Nothing but the lines from the one containing "实现了一个并行版本的accumulate, 每一部分作为一个thread放到数组里面去，然后并行计算， 再将结果累加" through the one containing "3. 用事务去处理更新，将数", both included, should be given again, each exactly as written below.

---------- Extracted information ----------

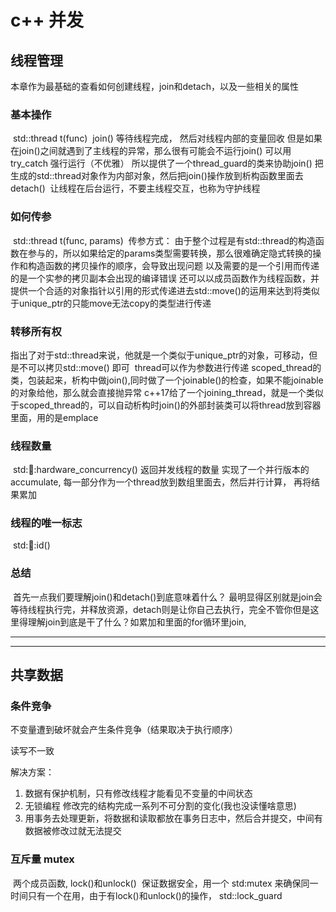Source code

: # c++ 并发

## 线程管理

​    本章作为最基础的查看如何创建线程，join和detach，以及一些相关的属性

###     基本操作

​        std::thread t(func)
​        join() 等待线程完成， 然后对线程内部的变量回收
​        但是如果在join()之间就遇到了主线程的异常，那么很有可能会不运行join()
​                可以用try_catch 强行运行（不优雅）
​                所以提供了一个thread_guard的类来协助join()
​                    把生成的std::thread对象作为内部对象，然后把join()操作放到析构函数里面去
​        detach()
​            让线程在后台运行，不要主线程交互，也称为守护线程

###     如何传参

​        std::thread t(func, params)
​        传参方式：
​            由于整个过程是有std::thread的构造函数在参与的，所以如果给定的params类型需要转换，那么很难确定
​                隐式转换的操作和构造函数的拷贝操作的顺序，会导致出现问题
​            以及需要的是一个引用而传递的是一个实参的拷贝副本会出现的编译错误
​            还可以以成员函数作为线程函数，并提供一个合适的对象指针以引用的形式传递进去
​        std::move()的运用来达到将类似于unique_ptr的只能move无法copy的类型进行传递

###     转移所有权

​        指出了对于std::thread来说，他就是一个类似于unique_ptr的对象，可移动，但是不可以拷贝
​            std::move() 即可
​        thread可以作为参数进行传递
​        scoped_thread的类，包装起来，析构中做join(),同时做了一个joinable()的检查，如果不能
​            joinable的对象给他，那么就会直接抛异常
​        c++17给了一个joining_thread，就是一个类似于scoped_thread的，可以自动析构时join()的外部封装类
​        可以将thread放到容器里面，用的是emplace

###     线程数量

​        std::thread::hardware_concurrency() 返回并发线程的数量
​        实现了一个并行版本的accumulate, 每一部分作为一个thread放到数组里面去，然后并行计算， 再将结果累加

###     线程的唯一标志

​        std::thread::id()

### 总结

​		首先一点我们要理解join()和detach()到底意味着什么？
​		最明显得区别就是join会等待线程执行完，并释放资源，detach则是让你自己去执行，完全不管你
​		但是这里得理解join到底是干了什么？如累加和里面的for循环里join,

------

------

## 共享数据

###     条件竞争

不变量遭到破坏就会产生条件竞争（结果取决于执行顺序）

读写不一致

解决方案：

1. 数据有保护机制，只有修改线程才能看见不变量的中间状态
2. 无锁编程  修改完的结构完成一系列不可分割的变化(我也没读懂啥意思)
3. 用事务去处理更新，将数据和读取都放在事务日志中，然后合并提交，中间有数据被修改过就无法提交

###     互斥量 mutex 

​		两个成员函数, lock()和unlock()
​        保证数据安全，用一个 std:mutex 来确保同一时间只有一个在用，由于有lock()和unlock()的操作，
​        std::lock_guard<template> 模板类，template 为mutex时，构造函数就加锁，析构函数解锁
​        然而信号量机制并不能完全解决条件竞争，因为如果把该数据的指针或者引用传递出来， 那么外部的没有获取到锁的代码也就可以去修改里面的值了,以及当成员函数把以引用或者指针的方式作为参数传递进去也是有可能出现上述问题的
​        描述了对于锁的粒度不能太细导致某些操作未被覆盖，不能太大，导致多核不能利用起来
​        用了一个stack的top()和pop()可能在多线程中引发问题来讨论如何修改，使得接口的安全性提升

###     死锁

​        对锁的竞争，各自锁定一个互斥量，等待对方释放
​        解决方案：
​            1、std::lock() 提前把需要的所有资源的锁都获取了，只要没有都获取，就失败
​                这里std::lock()是一个类，而不是一个mutex的成员函数
​                c++17提供了一个std::scoped_lock<>,和lock_guard相似，构造时锁定，析构时释放
​            2、避免嵌套锁，一个线程获取到一个锁之后就不再去获取第二个锁，并不是说一个线程不能获取两个锁，
​                而是不能嵌套
​            3、避免在持有锁的时候去调用外部的代码
​            3、使用固定顺序获取锁
​                例如对链表中每一个节点都有一个锁，那么做遍历的时候如果两个相反顺序就可能出现死锁
​            4、使用层次锁结构 就是在一个线程获得了一个中层次的锁之后，只能对低层次的加锁，
​                如果再去向高层次的加锁的话就会报错,给出了一个层级锁的实现方式
​        std::unique_lock<template>()
​            可以传递、转移该锁到另一个作用域

###     其他保护共享数据的方式

​        共享数据的初始化过程是一个，可以使用std::once_flag和std::call_once()来完成对数据的初始化过程
​        读写锁，std::shared_lock进行读锁的锁定，然后写锁就是普通的锁，用一个std::shared_mutex来进行保护
​        嵌套锁，由于可能存在锁完之后的外部调用，所以一个一个std::recursive_mutex来作为一个可循环加锁解锁的锁

------

------

## 同步操作

###     等待条件

​        一个线程等待另一个线程完成后才能继续
​            解决方法
​                1、持续检查
​                2、周期性检查 中途sleep_for(100)
​                3、条件达成 std::condition_variable和std::condition_variable_any
​        使用条件变量实现线程安全的queue
​        当一个线程需要另一个线程发出什么信号之后才能继续的时候就使用条件变量
​            std::condition_variable.wait(lock, func()),传递一个锁和一个条件判断函数
​            本质上是一个忙碌-等待的循环优化

###     Future 等待一个期待值

​        thread 是一个没有返回值的线程，那么当要求给返回值的时候怎么办？
​            回顾一个问题，就是多线程下的返回值，那么必然是一个异步的任务，如果是同步的，那么直接等join()之后
​                就可以解决， 所以引出了std::async，异步任务，返回一个持有计算结果的std::future<T>, 这样的
​                future也指定了说能给到期待的返回值类型
​            std::async和std::thread的用法类似
​        std::packaged_task， 这是一个和std::future的任务相关联的
​            调用方法示例
​            int f();
​            std::packaged_task<int()> pt(f);
​            auto ft = pt.get_future();
​            pt(); // 调用std::packaged_task对象，将std::future设为就绪
​            std::cout << ft.get();
​        std::promise<T>
​            区别std::promise<T> 和std::packaged_task<t()>, 都可以返回一个future<t>的对象，用get_feature方法
​                但是std::promise<t>是去set_value,但是packaged_task则是run 一个func,然后获取结果
​        std::future里面也是可以存储异常的， std::promise也是可以set_exception()
​            同时如果在packaged_task中没有run,或者promise中没有set_value就直接析构了，也会给到future一个异常
​        std::shared_future 解决了 future的只能一个get和传递一次结果出来的问题

------

------

## 原子操作和内存模型

### 原子类型

std::atomic<template T> 标准的原子类型

​	成员函数 store, load, exchange, compere_exchange_weak, compare_exchange_strong

std::atomic_flag一个最简单的原子类型，表示一个bool标志

### CAS

主要内容是conpare_exchange()的操作，A.compare_exchange_weak(b,c,...),这里首先区三个参数，A是atomic, b是一个引用(期望值)，c是一个普通参数，表示如果成功之后设置给A.value的值。那么这个函数的执行逻辑是：1、如果A.value == b, 那么A.value=c, return ture;2:如果A.value !=b, 那么b = A.value, return false;

> The compare/exchange operation is the cornerstone of programming with atomic types; it compares the value of the atomic variable with a supplied expected value and stores the supplied desired value if they’re equal.

然后是compare_exchange_weak()和compare_exchange_strong()的区别。主要是在weak在将c赋值给A的过程中可能会由于cpu的线程调度导致赋值失败（还没赋值就调度了），那么这个时候还是会返回false.

### 同步操作和强制排序

Synchronizes-with:  ***必须是在原子类型上的***，如果线程A写入一个值，线程B读取该值，则A synchronizes-with B

happens-before: ***针对某一行代码或者一个操作的***如果一个操作在另一个之前，就可以说前一个操作happens-before（且strongly-happens-before）后一个操作，如同一行代码f(g(),h()), 那么g和h就不是happends_before的了

inter-thread happens-before， 表示的是线程之间的happened-before

#### 顺序一致性和内存模型

为什么要做顺序一致性和内存模型？ 由于在一般环境下可能编译器可能底层的cpu实现的时候会去reorder整个代码的顺序，虽然reorder之后对于单线程来说依然是能得到唯一结果的，但是对于多线程来说，可能会出现reorder之后结果不对，那么需要对这个reorder做一些限制。

release_acqure是一个最主要的方式，release之前的操作都不能reorder到后面去，acquire之后的操作都不能reorder到acquire之前，即release语句可以往下移，acquire语句往上移，同时区分一个点是release一定是写，acquire一定是读操作吗？

------

## 无锁的并发数据结构

### 无阻塞和阻塞：

指的是是否调用了库函数的阻塞操作对线程进行阻塞（无阻塞的数据结构并非都是无锁的，因为有的锁并不会调用阻塞操作来阻塞整个线程？例如锁的实现是不断的循环去检查值）

同时这里也有有锁和无锁的区分也不是特别明显，因为有的atomic的操作看上去无锁，但是可能在里面的具体实现又是有锁的，不然怎么会有atomic的is_lock_free()的成员函数去检查？

### 为什么要用无锁数据结构

​	优点：并发最大化，没有阻塞或等待， 无死锁。

 	缺点：最终的整体性能可能反而会更低(多个线程同时访问同一数据时，会失败再次尝试，那么这个循环时间不确定)

### 无锁的栈

​	push和pop的实现方式首先是利用了compare_exchange_weak()来保证了这次“读写”操作的原子性，然后为了不去解决head和tail都为空的问题，多加一个dummy head来解决这件事情，然后就是保证最后赋值返回的异常处理。所以用了shared_ptr来保证即使节点被移除了，也能返回一个nullptr. 

​	前面的pop()过程，是直接对获取到的node的内存释放的，因为这个node此时可能还在其他的线程里面被持有着，当前线程释放了，对于后面的线程来获取value或者next的时候就会直接抛出异常，这是我们不想要的结果。那么如何处理这个内存的泄露呢？

​	内存泄露的解决方案：

1. 直接统计当前调用pop的线程数量，数量为1的时候就直接释放当前的node, 否则就添加到一个to_delete的数组里面去，给到下一次pop的线程数量为1的时候再去吧to_delete的也一并删除了
2. 风险指针（hazard point)：就是将当前的线程ID和该节点作为一个HP指针，存放到一个全局的数组里面，然后在该线程成功结束了前面的取值操作之后，去全局数组里面看，是还有人拿着这个node， 有的话就把这个加入待删除列表，否则的话直接释放
3. 引用计数：首先如果能保证shared_ptr是一个lock_free的，那么就直接把node设置为shared_ptr就完全可以了，这样的话就能在自己的引用计数上为0的时候就自己释放，但是一般shared_ptr很难实现原子操作。***两个引用计数***的方法就能做到安全删除节点， 外部计数和内部计数，总和即为对节点的引用数，外部初始化为1，内部为0， 每次读取，外部+1， 读取结束，内部-1， 和为0,就释放

### ABA问题：

​	由于CAS的判断是按照指针位置来确定的，那么可能出现其他线程把当前指针里面的内容修改了，最后的判断根据指针来说却是完全正确的，这个时候无法判断是否被修改了相关内容。

------

------

## 线程池

​	首先是写出一个简易的线程池，那么必然会有一个线程安全的队列（实现方式可以有差异，比如通过锁全局的，锁局部的，和非锁的方式），然后必然会有一个vector作为线程池来保存当前的线程池，这里面是一个个的thread，每个thread会对应一个函数的实现，而这个函数的实现只是一个不断的循环的从队列里面取得函数，然后执行该函数。这就是一个最简单的线程池。

​	之前的实现都是无参数无返回值的函数，那么如果函数带参数呢，如果需要参数的返回值呢？首先这里我们想到的是在提交这个func的时候我们就可以提交package_task, 这样我们还有future<T>的结果可以作为函数的输出值。这里就涉及到了在前面的线程安全的队列的元素类型，这个类型要求能对应多种的参数类型，那么我们可以想到

1. 首先是指针可以指向子类，子类可以是模板类的一个实例，那么就能达到在外面封装一个warpperfunc，里面的内容是一个其余父类的指针，指向一个根据传入参数自动推到的子类，那么这个warpperfunc的类就可以作为安全对列里面的元素类型
2. 第二种就是GitHub上的一种实现，function<void()>还是不变，然后做个lambda的函数[task]\(){(*task)();}的方式传递进去，然乎在submit作为一个模板函数，制定函数输入参数和返回值，针对不同的函数有不同的模板函数让编译器自己去实现，同时由于是package_task，所以可以是callable的，直接\()就能运行

### 中断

----------

Answer section:
​        实现了一个并行版本的accumulate, 每一部分作为一个thread放到数组里面去，然后并行计算， 再将结果累加

###     线程的唯一标志

​        std::thread::id()

### 总结

​		首先一点我们要理解join()和detach()到底意味着什么？
​		最明显得区别就是join会等待线程执行完，并释放资源，detach则是让你自己去执行，完全不管你
​		但是这里得理解join到底是干了什么？如累加和里面的for循环里join,

------

------

## 共享数据

###     条件竞争

不变量遭到破坏就会产生条件竞争（结果取决于执行顺序）

读写不一致

解决方案：

1. 数据有保护机制，只有修改线程才能看见不变量的中间状态
2. 无锁编程  修改完的结构完成一系列不可分割的变化(我也没读懂啥意思)
3. 用事务去处理更新，将数据和读取都放在事务日志中，然后合并提交，中间有数据被修改过就无法提交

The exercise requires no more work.